# RIPPMODS US R33GTR Spec V Done



## RIPPMODS (Apr 11, 2006)

So after sevral months of building and waiting and waiting ..... and waiting I finally got my project going in a direction. It.s not done but it's on its way, here are a few shots of the car in it's current state. 










*Engine:*
Greddy TD05-16G's
Greddy tubular exhaust manifold 
Greddy 51mm waste gate
Greddy fuel rail
Greddy Oil filter re-location 
Grex Oil cooler 
Greddy timing belt
Greddy metal intake gaskets
RIPP Power Steering reservoir 
RIPP Boost cooler (methanol/water injection system)
4" radiator
FAL Coolant fan 
N1 Nismo water pump 
Amsoil coolant 
Tial Blow Off Valve
ARC Front mount
Apexi N1 exhaust 
Tomei PONCAM's 
Tomei cam gears










*Supension:* 
Grex Coil over suspension 
Gullflame 18X10 wheels 
BF Goodrich 255-40-18 tires 










*Transmissnion:*
Exceedy triple plate clutch
Nismo clutch master cylinder 
Nismo short shift kit
Castrol hydraulic fluids 
Carbon Fiber 1 PIECE Drive shaft 










*Fuel:*
RC 750cc injectors 
Aeroquip fuel filter 
Walboro fuel pump
-6 Fuel Feed line
-4 return line 
Aeromotive Fuel pressure regulator 
Aeroquip Fuel pressure lines
Earls fittings










*Exterior:*
Carbon Kevlar hood 
PIAA Lights 










*Interior:*
MOMO Corsa Pedals 
Sparco Leather Turino Seats (Matching Baby seat) 
TYPE S weighted shift knob 


















*Electonics *
Greddy ProFec B Spec 2 Boost controller 
Dual PLX Wideband O2’s 
Autometer 40psi Boost gauge 
Apexi AFC2 
Silver face back light gauges

Many thanks to:
GTR Forums UK
DAVE 
Hyrev 

I'm hooked... I get it now..... I like this GTR thing

Ross


----------



## leon (Dec 1, 2005)

looks cool!!


----------



## jas3113 (Aug 24, 2005)

Looking good Ross. Good luck. I'll stop by with mine one day.

John


----------



## skylife (Dec 6, 2005)

wow, nice cf driveshaft. not very common mod, atleast not around my ways. good job there, looks good.


----------



## leggus (Feb 15, 2006)

Coming along very nicely mate, great website too


----------



## EvolutionVI (Sep 6, 2005)

Looks really good,like it.


But: do you like the steeringwheel and the gauges 

Alex


----------



## Sean (Aug 16, 2005)

Absolutely stunning attention to detail:clap:

(My new Sceensaver aswell)


----------



## hyrev (Apr 30, 2004)

nice choice on the hood - def. different
it is going to be a BEAST


----------



## RIPPMODS (Apr 11, 2006)

jas3113 said:


> Looking good Ross. Good luck. I'll stop by with mine one day.
> 
> John


Totally Looking forward to cruising with you…. 



skylife said:


> wow, nice cf driveshaft. not very common mod, atleast not around my ways. good job there, looks good.
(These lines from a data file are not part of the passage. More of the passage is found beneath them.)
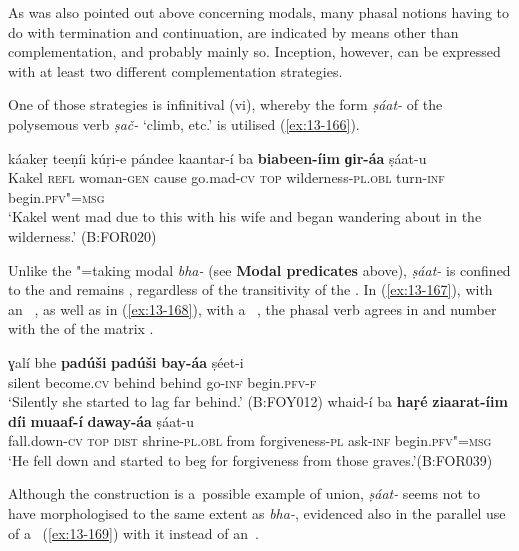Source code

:  As was also pointed out above concerning modals, many phasal notions having to do with termination and continuation, are indicated by means other than complementation, and probably mainly so. Inception, however, can be expressed with at least two different complementation strategies.


One of those strategies is infinitival (vi), whereby the  form \textit{ṣáat-} of the polysemous verb \textit{ṣač-} `climb, etc.' is utilised (\ref{ex:13-166}). 

\ea\label{ex:13-166}
\gll káakeṛ teeṇíi kúṛi-e pándee kaantar-í ba  \textbf{biabeen-íim} \textbf{ɡir-áa} ṣáat-u \\
Kakel \textsc{ refl} woman-\textsc{gen} cause go.mad-\textsc{cv} \textsc{top} wilderness-\textsc{pl.obl} turn-\textsc{inf} begin.\textsc{pfv"=msg} \\
\glt `Kakel went mad due to this with his wife and began wandering about in the wilderness.' (B:FOR020) 
\z

Unlike the "=taking modal \textit{bha-} (see \textbf{Modal predicates} above), \textit{ṣáat-} is confined to the  and remains , regardless of the transitivity of the  . In (\ref{ex:13-167}), with an~ , as well as in (\ref{ex:13-168}), with a~ , the phasal verb agrees in  and number with the  of the matrix .

\ea
\label{ex:13-167}
\gll ɣalí bhe \textbf{padúši} \textbf{padúši} \textbf{bay-áa} ṣéet-i  \\
silent become.\textsc{cv} behind behind go-\textsc{inf} begin.\textsc{pfv-f} \\
\glt `Silently she started to lag far behind.' (B:FOY012)
\ex
\label{ex:13-168}
\gll whaid-í ba \textbf{haṛé} \textbf{ziaarat-íim} \textbf{díi} \textbf{muaaf-í} \textbf{daway-áa} ṣáat-u\\
fall.down-\textsc{cv} \textsc{top} \textsc{dist} shrine-\textsc{pl.obl} from forgiveness-\textsc{pl} ask-\textsc{inf} begin.\textsc{pfv"=msg}\\
\glt `He fell down and started to beg for forgiveness from those graves.'\newline (B:FOR039) 
\z

Although the construction is a~possible example of  union, \textit{ṣáat-} seems not to have morphologised to the same extent as \textit{bha-}, evidenced also in the parallel use of a~ (\ref{ex:13-169}) with it instead of an~.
Yes….. your right a very uncommon mod… totally worth the weight (LOL) the full 1pc shaft weights 16lbs….total its beautiful, shames you don’t see it. 



EvolutionVI said:


> Looks really good,like it.
> 
> But: do you like the steering wheel and the gauges
> 
> Alex


Well, keep in mind, we are in the states and what’s “IN” here may not be in where you are… The gauges are Twin Wide bands at a value of about $1000 us, the Sparco wheel in brand new a 2006 model, and the white face gauges are in Miles Per Hour and freshen up the look…. So in short yes, thank you I do like the set up…. 



hyrev said:


> nice choice on the hood - def. different
> it is going to be a BEAST


Thanks man.... and thanks again for the help.... 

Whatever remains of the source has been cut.